Please write out exactly the lines of the data below from the line holding "wrapper - is" through the line holding "provides a way", and leave out the rest.

- Opening Delimiter -

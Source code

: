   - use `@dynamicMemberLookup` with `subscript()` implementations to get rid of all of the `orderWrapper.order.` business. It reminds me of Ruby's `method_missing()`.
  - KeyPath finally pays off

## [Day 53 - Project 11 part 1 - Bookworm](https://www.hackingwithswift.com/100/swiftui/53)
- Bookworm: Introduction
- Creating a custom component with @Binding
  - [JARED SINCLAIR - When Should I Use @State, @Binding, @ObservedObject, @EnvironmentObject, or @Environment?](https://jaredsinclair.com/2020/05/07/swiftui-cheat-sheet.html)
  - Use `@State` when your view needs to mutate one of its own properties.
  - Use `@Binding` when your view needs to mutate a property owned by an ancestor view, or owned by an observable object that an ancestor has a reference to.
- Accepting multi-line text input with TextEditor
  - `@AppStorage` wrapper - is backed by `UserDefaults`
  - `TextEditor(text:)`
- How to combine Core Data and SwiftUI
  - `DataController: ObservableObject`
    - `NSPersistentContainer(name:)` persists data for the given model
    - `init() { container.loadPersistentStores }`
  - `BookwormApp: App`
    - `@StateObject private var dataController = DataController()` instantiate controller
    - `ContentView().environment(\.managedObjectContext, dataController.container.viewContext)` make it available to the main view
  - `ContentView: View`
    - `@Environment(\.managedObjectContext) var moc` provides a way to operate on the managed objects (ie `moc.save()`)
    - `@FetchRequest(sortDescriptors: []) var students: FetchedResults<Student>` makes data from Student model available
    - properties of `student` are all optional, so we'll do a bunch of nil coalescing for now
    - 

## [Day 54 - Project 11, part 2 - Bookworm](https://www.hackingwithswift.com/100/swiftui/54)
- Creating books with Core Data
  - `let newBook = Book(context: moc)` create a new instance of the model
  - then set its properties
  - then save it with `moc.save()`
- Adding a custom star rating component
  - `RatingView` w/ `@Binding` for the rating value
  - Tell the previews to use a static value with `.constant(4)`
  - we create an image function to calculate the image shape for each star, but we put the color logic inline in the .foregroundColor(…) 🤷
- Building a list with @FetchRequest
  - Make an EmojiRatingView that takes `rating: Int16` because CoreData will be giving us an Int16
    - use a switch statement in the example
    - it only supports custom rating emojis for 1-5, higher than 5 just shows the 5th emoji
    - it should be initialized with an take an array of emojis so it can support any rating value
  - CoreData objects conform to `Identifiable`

- Closing Delimiter -
- Opening Delimiter -

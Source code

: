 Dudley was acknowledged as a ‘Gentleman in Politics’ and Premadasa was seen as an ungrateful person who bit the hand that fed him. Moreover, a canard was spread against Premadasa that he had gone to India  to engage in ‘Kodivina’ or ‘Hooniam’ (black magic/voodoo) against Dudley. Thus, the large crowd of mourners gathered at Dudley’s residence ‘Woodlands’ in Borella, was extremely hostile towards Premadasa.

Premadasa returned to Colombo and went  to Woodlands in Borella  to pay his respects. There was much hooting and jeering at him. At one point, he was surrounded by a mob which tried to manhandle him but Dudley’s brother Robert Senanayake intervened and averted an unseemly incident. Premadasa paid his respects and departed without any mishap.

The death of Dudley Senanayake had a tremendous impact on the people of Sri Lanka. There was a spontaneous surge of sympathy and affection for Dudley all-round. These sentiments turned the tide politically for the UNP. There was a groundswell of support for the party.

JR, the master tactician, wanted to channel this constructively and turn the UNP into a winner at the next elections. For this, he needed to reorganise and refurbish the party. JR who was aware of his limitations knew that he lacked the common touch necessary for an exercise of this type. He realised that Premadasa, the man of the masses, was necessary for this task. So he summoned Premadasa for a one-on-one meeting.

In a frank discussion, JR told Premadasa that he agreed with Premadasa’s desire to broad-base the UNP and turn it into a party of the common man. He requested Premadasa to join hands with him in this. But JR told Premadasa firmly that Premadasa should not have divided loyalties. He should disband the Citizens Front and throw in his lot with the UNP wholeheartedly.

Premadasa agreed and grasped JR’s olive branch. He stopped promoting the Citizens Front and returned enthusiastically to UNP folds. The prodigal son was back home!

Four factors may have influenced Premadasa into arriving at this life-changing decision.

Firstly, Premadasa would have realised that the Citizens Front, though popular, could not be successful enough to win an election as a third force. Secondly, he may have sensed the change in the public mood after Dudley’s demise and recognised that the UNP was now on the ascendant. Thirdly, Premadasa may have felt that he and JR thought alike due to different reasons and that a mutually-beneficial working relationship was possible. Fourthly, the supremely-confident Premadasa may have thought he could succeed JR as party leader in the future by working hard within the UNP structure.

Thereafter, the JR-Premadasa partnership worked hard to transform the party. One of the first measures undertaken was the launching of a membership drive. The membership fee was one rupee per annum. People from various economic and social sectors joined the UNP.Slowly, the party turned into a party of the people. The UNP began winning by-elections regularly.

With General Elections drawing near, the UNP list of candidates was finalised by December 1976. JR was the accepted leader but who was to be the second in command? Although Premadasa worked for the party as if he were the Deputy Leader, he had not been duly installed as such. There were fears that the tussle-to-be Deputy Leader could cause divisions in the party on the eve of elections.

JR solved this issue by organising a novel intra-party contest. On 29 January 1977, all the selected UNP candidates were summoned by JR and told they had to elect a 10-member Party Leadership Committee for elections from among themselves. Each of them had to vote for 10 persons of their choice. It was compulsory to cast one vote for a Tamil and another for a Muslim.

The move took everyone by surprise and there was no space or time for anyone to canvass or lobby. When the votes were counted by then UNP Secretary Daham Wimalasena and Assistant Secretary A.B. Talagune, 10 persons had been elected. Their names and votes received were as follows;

- Closing Delimiter -

Written answer:
  - `@AppStorage` wrapper - is backed by `UserDefaults`
  - `TextEditor(text:)`
- How to combine Core Data and SwiftUI
  - `DataController: ObservableObject`
    - `NSPersistentContainer(name:)` persists data for the given model
    - `init() { container.loadPersistentStores }`
  - `BookwormApp: App`
    - `@StateObject private var dataController = DataController()` instantiate controller
    - `ContentView().environment(\.managedObjectContext, dataController.container.viewContext)` make it available to the main view
  - `ContentView: View`
    - `@Environment(\.managedObjectContext) var moc` provides a way to operate on the managed objects (ie `moc.save()`)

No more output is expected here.